§ **Task goal**
The expected output is exactly the lines below, starting at the line with "directly with Node.js." and ending at the line with "- No pattern", both included; no other line belongs in it.

§ **Listed records**
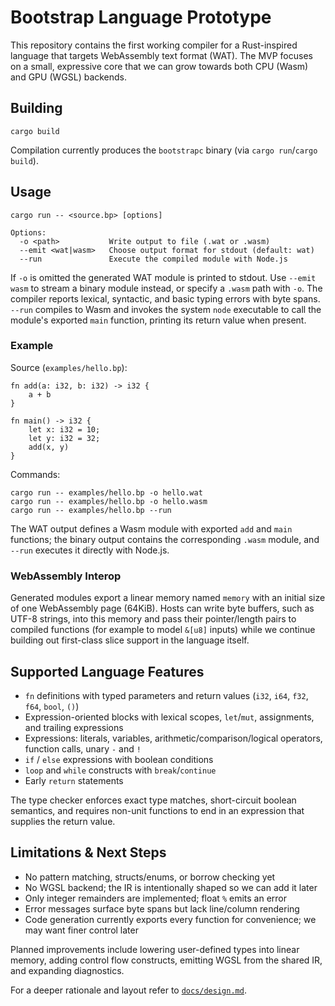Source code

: # Bootstrap Language Prototype

This repository contains the first working compiler for a Rust-inspired language that targets WebAssembly text format (WAT). The MVP focuses on a small, expressive core that we can grow towards both CPU (Wasm) and GPU (WGSL) backends.

## Building

```
cargo build
```

Compilation currently produces the `bootstrapc` binary (via `cargo run`/`cargo build`).

## Usage

```
cargo run -- <source.bp> [options]

Options:
  -o <path>           Write output to file (.wat or .wasm)
  --emit <wat|wasm>   Choose output format for stdout (default: wat)
  --run               Execute the compiled module with Node.js
```

If `-o` is omitted the generated WAT module is printed to stdout. Use `--emit wasm`
to stream a binary module instead, or specify a `.wasm` path with `-o`. The compiler
reports lexical, syntactic, and basic typing errors with byte spans. `--run` compiles
to Wasm and invokes the system `node` executable to call the module's exported
`main` function, printing its return value when present.

### Example

Source (`examples/hello.bp`):

```
fn add(a: i32, b: i32) -> i32 {
    a + b
}

fn main() -> i32 {
    let x: i32 = 10;
    let y: i32 = 32;
    add(x, y)
}
```

Commands:

```
cargo run -- examples/hello.bp -o hello.wat
cargo run -- examples/hello.bp -o hello.wasm
cargo run -- examples/hello.bp --run
```

The WAT output defines a Wasm module with exported `add` and `main` functions; the
binary output contains the corresponding `.wasm` module, and `--run` executes it
directly with Node.js.

### WebAssembly Interop

Generated modules export a linear memory named `memory` with an initial size of
one WebAssembly page (64KiB). Hosts can write byte buffers, such as UTF-8
strings, into this memory and pass their pointer/length pairs to compiled
functions (for example to model `&[u8]` inputs) while we continue building out
first-class slice support in the language itself.

## Supported Language Features

- `fn` definitions with typed parameters and return values (`i32`, `i64`, `f32`, `f64`, `bool`, `()`)
- Expression-oriented blocks with lexical scopes, `let`/`mut`, assignments, and trailing expressions
- Expressions: literals, variables, arithmetic/comparison/logical operators, function calls, unary `-` and `!`
- `if` / `else` expressions with boolean conditions
- `loop` and `while` constructs with `break`/`continue`
- Early `return` statements

The type checker enforces exact type matches, short-circuit boolean semantics, and requires non-unit functions to end in an expression that supplies the return value.

## Limitations & Next Steps

- No pattern matching, structs/enums, or borrow checking yet
- No WGSL backend; the IR is intentionally shaped so we can add it later
- Only integer remainders are implemented; float `%` emits an error
- Error messages surface byte spans but lack line/column rendering
- Code generation currently exports every function for convenience; we may want finer control later

Planned improvements include lowering user-defined types into linear memory, adding control flow constructs, emitting WGSL from the shared IR, and expanding diagnostics.

For a deeper rationale and layout refer to [`docs/design.md`](docs/design.md).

§ **Written answer**
directly with Node.js.

### WebAssembly Interop

Generated modules export a linear memory named `memory` with an initial size of
one WebAssembly page (64KiB). Hosts can write byte buffers, such as UTF-8
strings, into this memory and pass their pointer/length pairs to compiled
functions (for example to model `&[u8]` inputs) while we continue building out
first-class slice support in the language itself.

## Supported Language Features

- `fn` definitions with typed parameters and return values (`i32`, `i64`, `f32`, `f64`, `bool`, `()`)
- Expression-oriented blocks with lexical scopes, `let`/`mut`, assignments, and trailing expressions
- Expressions: literals, variables, arithmetic/comparison/logical operators, function calls, unary `-` and `!`
- `if` / `else` expressions with boolean conditions
- `loop` and `while` constructs with `break`/`continue`
- Early `return` statements

The type checker enforces exact type matches, short-circuit boolean semantics, and requires non-unit functions to end in an expression that supplies the return value.

## Limitations & Next Steps

- No pattern matching, structs/enums, or borrow checking yet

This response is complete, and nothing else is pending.